Galgenfrist fuer einen Toten - Der 1 DOUGLAS BRODIE Thriller
Er taumelte einen Schritt zurück, schwang die Kette und erwischte mich an der linken Wange. Gleich darauf legte sie sich um meinen Kopf und riss mir am Kiefer die Haut auf. Als ich zurückwich, sah ich, wie Fergies Kumpel ein Bajonett zog, um es mir in die Brust zu rammen.
Ich tat das einzig Mögliche: Ich sprang.
In der Zeit bis zum Aufprall, die mir schier endlos vorkam, entging mir nicht, dass ihre grinsenden Gesichter mich die ganze Zeit beobachteten. Als ich schließlich aufs Wasser klatschte, ging ich sofort unter und versank in der endlosen grünen Tiefe. Wegen der plötzlichen Kälte setzte mein Herzschlag kurz aus, und das Salz brannte höllisch in den offenen Wunden. In dem von den Schaufeln aufgewirbelten Wasser war ich so gut wie blind. Als Glück im Unglück entpuppte sich, dass ich in Gegenrichtung des Schaufelrads gelandet war, sonst wäre ich in diesem Moment bereits Fischfutter gewesen. So drohte mir lediglich der Tod durch Ertrinken.

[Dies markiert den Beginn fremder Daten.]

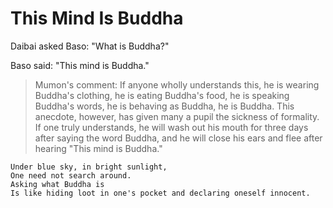 # This Mind Is Buddha

Daibai asked Baso: "What is Buddha?"

Baso said: "This mind is Buddha."

> Mumon's comment: If anyone wholly understands this, he is wearing Buddha's clothing, he is eating Buddha's food, he is speaking Buddha's words, he is behaving as Buddha, he is Buddha. This anecdote, however, has given many a pupil  the sickness of formality. If one truly understands, he will wash out his mouth for three days after saying the word Buddha, and he will close his ears and flee after hearing "This mind is Buddha."

```
Under blue sky, in bright sunlight,
One need not search around.
Asking what Buddha is
Is like hiding loot in one's pocket and declaring oneself innocent.
```
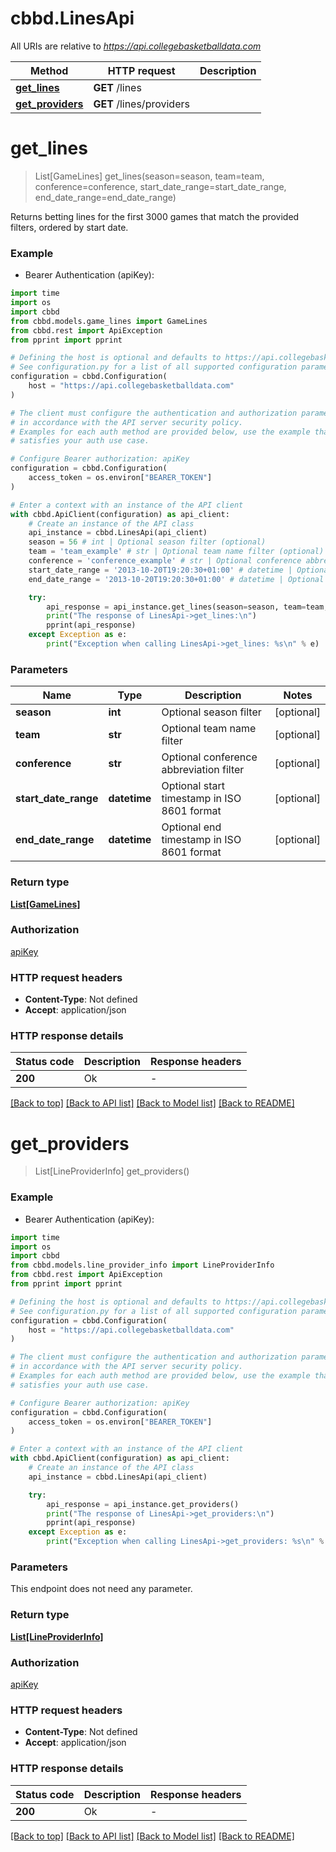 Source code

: # cbbd.LinesApi

All URIs are relative to *https://api.collegebasketballdata.com*

Method | HTTP request | Description
------------- | ------------- | -------------
[**get_lines**](LinesApi.md#get_lines) | **GET** /lines | 
[**get_providers**](LinesApi.md#get_providers) | **GET** /lines/providers | 


# **get_lines**
> List[GameLines] get_lines(season=season, team=team, conference=conference, start_date_range=start_date_range, end_date_range=end_date_range)



Returns betting lines for the first 3000 games that match the provided filters, ordered by start date.

### Example

* Bearer Authentication (apiKey):
```python
import time
import os
import cbbd
from cbbd.models.game_lines import GameLines
from cbbd.rest import ApiException
from pprint import pprint

# Defining the host is optional and defaults to https://api.collegebasketballdata.com
# See configuration.py for a list of all supported configuration parameters.
configuration = cbbd.Configuration(
    host = "https://api.collegebasketballdata.com"
)

# The client must configure the authentication and authorization parameters
# in accordance with the API server security policy.
# Examples for each auth method are provided below, use the example that
# satisfies your auth use case.

# Configure Bearer authorization: apiKey
configuration = cbbd.Configuration(
    access_token = os.environ["BEARER_TOKEN"]
)

# Enter a context with an instance of the API client
with cbbd.ApiClient(configuration) as api_client:
    # Create an instance of the API class
    api_instance = cbbd.LinesApi(api_client)
    season = 56 # int | Optional season filter (optional)
    team = 'team_example' # str | Optional team name filter (optional)
    conference = 'conference_example' # str | Optional conference abbreviation filter (optional)
    start_date_range = '2013-10-20T19:20:30+01:00' # datetime | Optional start timestamp in ISO 8601 format (optional)
    end_date_range = '2013-10-20T19:20:30+01:00' # datetime | Optional end timestamp in ISO 8601 format (optional)

    try:
        api_response = api_instance.get_lines(season=season, team=team, conference=conference, start_date_range=start_date_range, end_date_range=end_date_range)
        print("The response of LinesApi->get_lines:\n")
        pprint(api_response)
    except Exception as e:
        print("Exception when calling LinesApi->get_lines: %s\n" % e)
```



### Parameters

Name | Type | Description  | Notes
------------- | ------------- | ------------- | -------------
 **season** | **int**| Optional season filter | [optional] 
 **team** | **str**| Optional team name filter | [optional] 
 **conference** | **str**| Optional conference abbreviation filter | [optional] 
 **start_date_range** | **datetime**| Optional start timestamp in ISO 8601 format | [optional] 
 **end_date_range** | **datetime**| Optional end timestamp in ISO 8601 format | [optional] 

### Return type

[**List[GameLines]**](GameLines.md)

### Authorization

[apiKey](../README.md#apiKey)

### HTTP request headers

 - **Content-Type**: Not defined
 - **Accept**: application/json

### HTTP response details
| Status code | Description | Response headers |
|-------------|-------------|------------------|
**200** | Ok |  -  |

[[Back to top]](#) [[Back to API list]](../README.md#documentation-for-api-endpoints) [[Back to Model list]](../README.md#documentation-for-models) [[Back to README]](../README.md)

# **get_providers**
> List[LineProviderInfo] get_providers()





### Example

* Bearer Authentication (apiKey):
```python
import time
import os
import cbbd
from cbbd.models.line_provider_info import LineProviderInfo
from cbbd.rest import ApiException
from pprint import pprint

# Defining the host is optional and defaults to https://api.collegebasketballdata.com
# See configuration.py for a list of all supported configuration parameters.
configuration = cbbd.Configuration(
    host = "https://api.collegebasketballdata.com"
)

# The client must configure the authentication and authorization parameters
# in accordance with the API server security policy.
# Examples for each auth method are provided below, use the example that
# satisfies your auth use case.

# Configure Bearer authorization: apiKey
configuration = cbbd.Configuration(
    access_token = os.environ["BEARER_TOKEN"]
)

# Enter a context with an instance of the API client
with cbbd.ApiClient(configuration) as api_client:
    # Create an instance of the API class
    api_instance = cbbd.LinesApi(api_client)

    try:
        api_response = api_instance.get_providers()
        print("The response of LinesApi->get_providers:\n")
        pprint(api_response)
    except Exception as e:
        print("Exception when calling LinesApi->get_providers: %s\n" % e)
```



### Parameters
This endpoint does not need any parameter.

### Return type

[**List[LineProviderInfo]**](LineProviderInfo.md)

### Authorization

[apiKey](../README.md#apiKey)

### HTTP request headers

 - **Content-Type**: Not defined
 - **Accept**: application/json

### HTTP response details
| Status code | Description | Response headers |
|-------------|-------------|------------------|
**200** | Ok |  -  |

[[Back to top]](#) [[Back to API list]](../README.md#documentation-for-api-endpoints) [[Back to Model list]](../README.md#documentation-for-models) [[Back to README]](../README.md)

Ich trat wie ein Wilder um mich, kämpfte mich zurück an die Wasseroberfläche, schoss in die Luft, spuckte dabei Salzwasser und kam mir vor wie ein auftauchender Wal. Um mich schlagend und heftig hustend trieb ich in dem aufgewühlten Fahrwasser hinter der Fähre her. Ständig klatschte mir Gischt ins Gesicht und drang in sämtliche Körperöffnungen. Ich spürte, wie mein Mantel mich immer wieder nach unten zog, und kämpfte mich aus den durchnässten Ärmeln heraus. Als Nächstes befreite ich mich von den Schuhen, danach vom Jackett. Als die Wirkung des ersten Adrenalinstoßes nachließ, schwanden meine Kräfte schnell. Mit einer letzten Anstrengung gelang es mir, im rechten Winkel vom Kielwasser wegzuschwimmen, bis ich aus dem Sog der Strömung geriet.
Ich drehte mich auf den Rücken und ließ mich einfach treiben, prustete dabei wie ein harpunierter Seehund und schnappte nach Luft. Im Mittelpunkt stand der Versuch, mich zu beruhigen und mit meinen Kräften hauszuhalten. Als mein Körper sich ein wenig entspannt hatte, konnte ich mich ohne allzu große Anstrengungen über Wasser halten. Ich hielt nach dem Schiff Ausschau, das sich immer weiter aus meinem Blickfeld entfernte. Niemand außer meinen mordlustigen Kameraden hatte etwas mitbekommen. Keine Spur von einem Mannschaftsmitglied, das Mann über Bord! rief oder einen hübschen roten Rettungsring in meine Richtung warf. Die Wellen zogen mich ständig hinauf und wieder hinunter, doch das war nicht weiter alarmierend.
»Ihr Schweine!«, brüllte ich und schlug in ohnmächtiger Wut auf die Wellen ein. Die Vorstellung, wegen dieses menschlichen Abschaums sterben zu müssen, war einfach unerträglich. Ich schwor mir, den beiden Kerlen bei der nächsten Gelegenheit ihre dreckigen Hälse umzudrehen. Falls sie sich jemals bot ...
Nach und nach kühlte das kalte Wasser meinen Zorn so weit ab, dass ich eine nüchterne Bestandsaufnahme machen konnte. Das Timing hatte Fergie gut hinbekommen. Die Entfernung zwischen Brodick und dem Festland betrug rund 14 Seemeilen. Jetzt befand ich mich ungefähr auf halber Strecke. Ein anderes Schiff war nirgends in Sicht, aber die Strömung würde mich auf das nächstgelegene Festland spülen. Kein Trost, denn das bedeutete, dass mein aufgedunsener Leichnam vermutlich erst Tage später in Nordirland oder Neufundland strandete.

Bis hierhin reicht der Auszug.